• Instructions for the task:
Go through the material and return every line that contains the string "SQLDelight".

• Stored data:
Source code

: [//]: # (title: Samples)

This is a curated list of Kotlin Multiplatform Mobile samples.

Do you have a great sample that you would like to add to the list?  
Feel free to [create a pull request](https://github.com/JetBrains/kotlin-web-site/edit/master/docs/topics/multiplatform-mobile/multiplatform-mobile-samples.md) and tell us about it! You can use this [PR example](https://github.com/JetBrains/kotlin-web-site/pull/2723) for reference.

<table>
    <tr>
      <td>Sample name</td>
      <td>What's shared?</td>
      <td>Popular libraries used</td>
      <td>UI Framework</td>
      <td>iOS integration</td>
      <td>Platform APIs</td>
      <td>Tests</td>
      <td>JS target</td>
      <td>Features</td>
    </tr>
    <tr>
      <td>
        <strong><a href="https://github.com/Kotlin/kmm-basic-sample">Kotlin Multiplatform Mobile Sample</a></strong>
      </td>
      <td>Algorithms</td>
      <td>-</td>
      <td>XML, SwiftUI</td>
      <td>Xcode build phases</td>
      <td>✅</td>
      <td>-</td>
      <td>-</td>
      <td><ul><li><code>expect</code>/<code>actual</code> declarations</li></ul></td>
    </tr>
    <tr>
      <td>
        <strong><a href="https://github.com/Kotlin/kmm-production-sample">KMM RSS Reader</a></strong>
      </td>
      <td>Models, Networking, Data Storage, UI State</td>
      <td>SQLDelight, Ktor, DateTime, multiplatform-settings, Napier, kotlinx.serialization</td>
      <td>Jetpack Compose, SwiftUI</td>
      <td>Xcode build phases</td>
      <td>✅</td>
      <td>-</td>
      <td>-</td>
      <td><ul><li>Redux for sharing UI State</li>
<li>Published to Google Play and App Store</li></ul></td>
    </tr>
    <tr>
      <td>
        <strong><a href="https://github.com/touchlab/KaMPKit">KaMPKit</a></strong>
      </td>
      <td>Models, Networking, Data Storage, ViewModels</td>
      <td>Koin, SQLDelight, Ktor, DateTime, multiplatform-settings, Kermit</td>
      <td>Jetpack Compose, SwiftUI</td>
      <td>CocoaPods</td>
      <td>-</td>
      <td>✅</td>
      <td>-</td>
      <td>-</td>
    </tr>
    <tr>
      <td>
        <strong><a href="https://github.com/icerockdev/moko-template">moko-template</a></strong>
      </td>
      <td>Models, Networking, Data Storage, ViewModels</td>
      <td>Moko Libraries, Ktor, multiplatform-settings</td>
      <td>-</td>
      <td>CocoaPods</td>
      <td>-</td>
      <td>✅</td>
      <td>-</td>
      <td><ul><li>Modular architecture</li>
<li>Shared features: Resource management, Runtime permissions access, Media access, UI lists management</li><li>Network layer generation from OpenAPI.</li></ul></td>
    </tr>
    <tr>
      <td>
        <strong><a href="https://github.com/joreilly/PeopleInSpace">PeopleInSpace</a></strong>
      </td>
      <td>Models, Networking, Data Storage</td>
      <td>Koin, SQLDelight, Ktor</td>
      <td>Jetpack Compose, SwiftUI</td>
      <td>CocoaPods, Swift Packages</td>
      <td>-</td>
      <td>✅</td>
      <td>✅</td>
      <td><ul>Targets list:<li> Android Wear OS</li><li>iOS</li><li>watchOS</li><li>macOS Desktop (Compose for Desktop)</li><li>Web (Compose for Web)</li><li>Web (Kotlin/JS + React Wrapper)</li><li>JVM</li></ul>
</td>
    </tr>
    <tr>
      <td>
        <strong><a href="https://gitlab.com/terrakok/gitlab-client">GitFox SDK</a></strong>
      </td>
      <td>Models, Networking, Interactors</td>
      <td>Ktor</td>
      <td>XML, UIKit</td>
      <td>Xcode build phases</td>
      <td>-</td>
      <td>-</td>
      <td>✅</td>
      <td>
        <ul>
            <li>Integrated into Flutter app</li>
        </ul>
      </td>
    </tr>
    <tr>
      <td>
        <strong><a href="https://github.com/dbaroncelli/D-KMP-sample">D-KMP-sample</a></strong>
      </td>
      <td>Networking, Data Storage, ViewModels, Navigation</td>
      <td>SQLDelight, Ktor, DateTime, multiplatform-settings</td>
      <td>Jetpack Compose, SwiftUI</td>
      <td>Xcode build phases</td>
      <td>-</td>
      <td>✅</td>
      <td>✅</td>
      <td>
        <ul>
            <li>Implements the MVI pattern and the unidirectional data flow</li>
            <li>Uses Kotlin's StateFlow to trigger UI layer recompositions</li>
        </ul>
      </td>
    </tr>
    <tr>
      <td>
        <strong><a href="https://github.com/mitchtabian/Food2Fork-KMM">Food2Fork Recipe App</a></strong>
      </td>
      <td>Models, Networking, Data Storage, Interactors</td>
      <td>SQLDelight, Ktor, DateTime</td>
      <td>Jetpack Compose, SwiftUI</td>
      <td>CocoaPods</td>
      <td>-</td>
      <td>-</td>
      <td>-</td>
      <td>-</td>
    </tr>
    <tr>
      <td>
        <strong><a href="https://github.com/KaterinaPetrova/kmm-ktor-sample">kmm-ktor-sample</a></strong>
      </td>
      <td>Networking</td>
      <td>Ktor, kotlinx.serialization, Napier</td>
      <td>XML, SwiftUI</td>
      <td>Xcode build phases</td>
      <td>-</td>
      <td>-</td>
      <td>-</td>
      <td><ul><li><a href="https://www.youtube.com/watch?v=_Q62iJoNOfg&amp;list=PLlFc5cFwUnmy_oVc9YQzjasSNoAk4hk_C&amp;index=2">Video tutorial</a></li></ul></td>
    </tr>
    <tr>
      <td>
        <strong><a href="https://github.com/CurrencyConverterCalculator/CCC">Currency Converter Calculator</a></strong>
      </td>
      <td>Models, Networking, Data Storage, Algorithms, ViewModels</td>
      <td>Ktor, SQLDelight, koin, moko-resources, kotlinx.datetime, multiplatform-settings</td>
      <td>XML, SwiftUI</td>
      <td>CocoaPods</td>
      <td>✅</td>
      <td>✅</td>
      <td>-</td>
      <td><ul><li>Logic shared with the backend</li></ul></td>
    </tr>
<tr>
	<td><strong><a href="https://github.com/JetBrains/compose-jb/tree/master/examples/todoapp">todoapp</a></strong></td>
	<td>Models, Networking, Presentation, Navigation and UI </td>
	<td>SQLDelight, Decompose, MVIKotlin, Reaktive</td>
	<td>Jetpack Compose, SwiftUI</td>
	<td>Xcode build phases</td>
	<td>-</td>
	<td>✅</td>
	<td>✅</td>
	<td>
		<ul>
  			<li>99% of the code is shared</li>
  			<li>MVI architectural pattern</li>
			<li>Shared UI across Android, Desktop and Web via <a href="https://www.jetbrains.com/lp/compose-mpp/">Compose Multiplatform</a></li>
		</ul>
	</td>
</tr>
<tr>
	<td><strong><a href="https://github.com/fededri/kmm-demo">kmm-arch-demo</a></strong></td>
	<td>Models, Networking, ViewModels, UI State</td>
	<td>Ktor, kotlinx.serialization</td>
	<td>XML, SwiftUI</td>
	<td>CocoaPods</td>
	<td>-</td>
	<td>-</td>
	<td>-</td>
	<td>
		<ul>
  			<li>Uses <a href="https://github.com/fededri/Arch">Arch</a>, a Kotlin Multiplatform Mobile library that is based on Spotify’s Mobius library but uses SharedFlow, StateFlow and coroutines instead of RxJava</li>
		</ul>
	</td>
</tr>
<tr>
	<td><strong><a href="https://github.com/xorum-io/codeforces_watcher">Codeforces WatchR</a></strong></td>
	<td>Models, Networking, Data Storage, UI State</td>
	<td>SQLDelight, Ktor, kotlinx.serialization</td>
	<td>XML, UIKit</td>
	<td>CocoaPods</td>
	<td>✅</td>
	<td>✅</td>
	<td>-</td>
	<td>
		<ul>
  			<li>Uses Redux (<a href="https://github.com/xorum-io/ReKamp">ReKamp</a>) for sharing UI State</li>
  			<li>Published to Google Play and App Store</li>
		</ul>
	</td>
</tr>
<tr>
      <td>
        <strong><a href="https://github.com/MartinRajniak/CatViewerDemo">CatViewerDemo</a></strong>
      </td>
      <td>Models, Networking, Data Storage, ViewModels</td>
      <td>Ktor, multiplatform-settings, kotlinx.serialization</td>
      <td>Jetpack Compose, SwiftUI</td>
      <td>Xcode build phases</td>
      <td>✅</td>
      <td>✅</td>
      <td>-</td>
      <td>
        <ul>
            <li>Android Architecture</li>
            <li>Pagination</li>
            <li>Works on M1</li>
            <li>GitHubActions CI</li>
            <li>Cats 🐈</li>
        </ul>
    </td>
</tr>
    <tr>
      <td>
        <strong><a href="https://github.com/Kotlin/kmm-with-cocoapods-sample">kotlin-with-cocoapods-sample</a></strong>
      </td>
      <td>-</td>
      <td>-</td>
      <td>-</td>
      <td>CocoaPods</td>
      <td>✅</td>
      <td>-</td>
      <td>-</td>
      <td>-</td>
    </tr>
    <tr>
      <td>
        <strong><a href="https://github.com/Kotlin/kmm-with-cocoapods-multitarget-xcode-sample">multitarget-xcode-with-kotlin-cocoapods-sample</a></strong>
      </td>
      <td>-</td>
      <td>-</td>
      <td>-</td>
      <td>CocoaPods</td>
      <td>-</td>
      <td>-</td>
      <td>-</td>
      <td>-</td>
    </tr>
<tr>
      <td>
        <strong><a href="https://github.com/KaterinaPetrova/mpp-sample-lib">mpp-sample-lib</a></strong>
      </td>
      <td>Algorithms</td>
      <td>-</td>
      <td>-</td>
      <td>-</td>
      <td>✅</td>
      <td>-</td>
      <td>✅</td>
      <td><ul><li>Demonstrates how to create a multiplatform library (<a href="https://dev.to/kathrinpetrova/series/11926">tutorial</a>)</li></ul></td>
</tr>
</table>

• Task result:
      <td>SQLDelight, Ktor, DateTime, multiplatform-settings, Napier, kotlinx.serialization</td>
      <td>Koin, SQLDelight, Ktor, DateTime, multiplatform-settings, Kermit</td>
      <td>Koin, SQLDelight, Ktor</td>
      <td>SQLDelight, Ktor, DateTime, multiplatform-settings</td>
      <td>SQLDelight, Ktor, DateTime</td>
      <td>Ktor, SQLDelight, koin, moko-resources, kotlinx.datetime, multiplatform-settings</td>
	<td>SQLDelight, Decompose, MVIKotlin, Reaktive</td>
	<td>SQLDelight, Ktor, kotlinx.serialization</td>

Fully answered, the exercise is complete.